Riesling Now. Really.
At a sweltering outdoor party this past weekend I watched, somewhat covertly, as 50 or so guests reached into a huge cooler-on-wheels, plunged their hands into the ice-water bath, and selected bottles of white wine that appealed to them. As the guy who selected, deposited and restocked most of those bottles throughout the party, I was keenly aware that the tall, slender, “shoulderless” bottles—otherwise known and recognized as Riesling bottles—remained the least-chosen bottles. Over and over I watched people reach in, pull out a Riesling, recognize the bottle shape, and drop it right back into the ice bath. Was I disappointed? A little. Was I surprised? Not at all, really.

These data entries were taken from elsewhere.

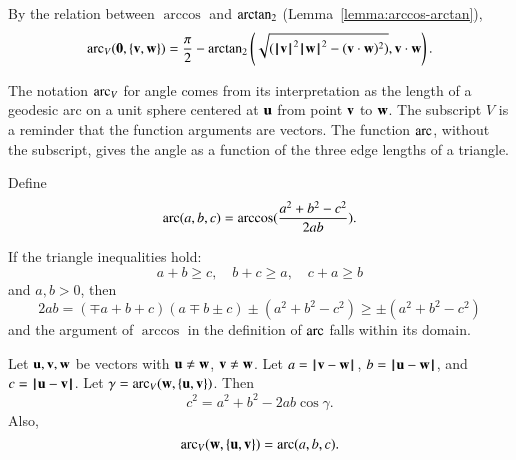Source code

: By the relation between $\arccos$ and ${\operatorname{arctan_2}}$
(Lemma~\ref{lemma:arccos-arctan}), %
\begin{equation}\label{eqn:angle}
  \operatorname{arc}_V({\mathbf 0},\{{\mathbf v},{\mathbf w}\}) = \frac{\pi}2 - {\operatorname{arctan_2}}\left ({\sqrt{({{\hskip0.1em|\hskip-0.15em|\hskip0.1em}{\mathbf v}{\hskip0.1em|\hskip-0.15em|\hskip0.1em}}^2{{\hskip0.1em|\hskip-0.15em|\hskip0.1em}{\mathbf w}{\hskip0.1em|\hskip-0.15em|\hskip0.1em}}^2 -
        ({\mathbf v}\cdot {\mathbf w})^2)}}, {{\mathbf v}\cdot {\mathbf w}}\right).
\end{equation}
%

The notation $\operatorname{arc}_V$ for angle comes from its interpretation as the
length of a geodesic arc on a unit sphere
centered at ${\mathbf u}$ from point ${\mathbf v}$ to ${\mathbf w}$.
%
The subscript $V$ is a reminder that
the function arguments are vectors.  The function
$\operatorname{arc}$, without the subscript,  gives the angle as a function
of the three edge lengths of a triangle.
%
%
%


\begin{definition}[arc]\label{def:arc}
Define
\begin{displaymath}\operatorname{arc}(a,b,c) = \arccos(\frac{a^2 + b^2 - c^2}{2 a
    b}).\end{displaymath}
%
\end{definition}

If the triangle inequalities hold:
\begin{displaymath}
a + b \ge c,\quad b + c \ge a, \quad c+a \ge b
\end{displaymath}
and $a,b >0$, then
\begin{displaymath}
  2 a b = (\mp a+b+c)(a \mp b \pm c) \pm (a^2 + b^2 - c^2) 
\ge \pm  (a^2 + b^2 - c^2)
\end{displaymath}
and the argument of $\arccos$ in the definition of $\operatorname{arc}$ falls within
its domain.

\begin{lemma}\label{lemma:loc}
Let ${\mathbf u},{\mathbf v},{\mathbf w}$ be vectors with ${\mathbf u}\ne {\mathbf w}$, ${\mathbf v}\ne {\mathbf w}$.  Let $a
= \norm{\v }{ \w}$, $b = \norm{\u }{ \w}$, and $c = \norm{\u }{ \v}$.
Let $\gamma=\operatorname{arc}_V({\mathbf w},\{{\mathbf u},{\mathbf v}\})$.    Then
\begin{displaymath}c^2 = a^2 + b^2 - 2 a b \cos\gamma.\end{displaymath}
Also,
\begin{displaymath}
\operatorname{arc}_V({\mathbf w},\{{\mathbf u},{\mathbf v}\})= \operatorname{arc}(a,b,c).
\end{displaymath}

\end{lemma}
%
%
%
%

It’s been nearly 25 years since I became a sommelier, learning from some of the greatest wine stewards in New York City everything I could possibly memorize about practically every grape on the planet. What I realized then, and have continued to witness throughout my career is the complete disconnect between those who love it and those who hate it (or at least think they do). In the culinary world there is nothing but admiration, if not downright adulation, for the Riesling grape. In fact, there is a joke among wine professionals that goes like this: How do you spell sommelier? R-I-E-S-L-I-N-G. And yet, when I mention Riesling to everyday wine lovers, or watch them peruse a wine list, shop at a wine store, or reach into the ice bucket, the vast majority will pass up the Riesling as if it’s a knee-jerk reaction.
“How do you spell sommelier? R-I-E-S-L-I-N-G.”
“There are also some funky aromas … that are both utterly distinctive and weird, and exactly what enthusiasts love about these wines.”
Some of us are old enough to remember how this happened. Others seem to have inherited this predilection, as if by osmosis. There was a time when the only Rieslings available, outside of fancy restaurants and high-end retailers, were low-cost Liebfraumilch (German for, “Maiden’s Milk”), a cheap, sweet table wine, whose labels often depicted nuns in blue habits or electrified cats. They’re still around, and they, along with most Rieslings priced under $10, should be avoided no matter how tempting their prices.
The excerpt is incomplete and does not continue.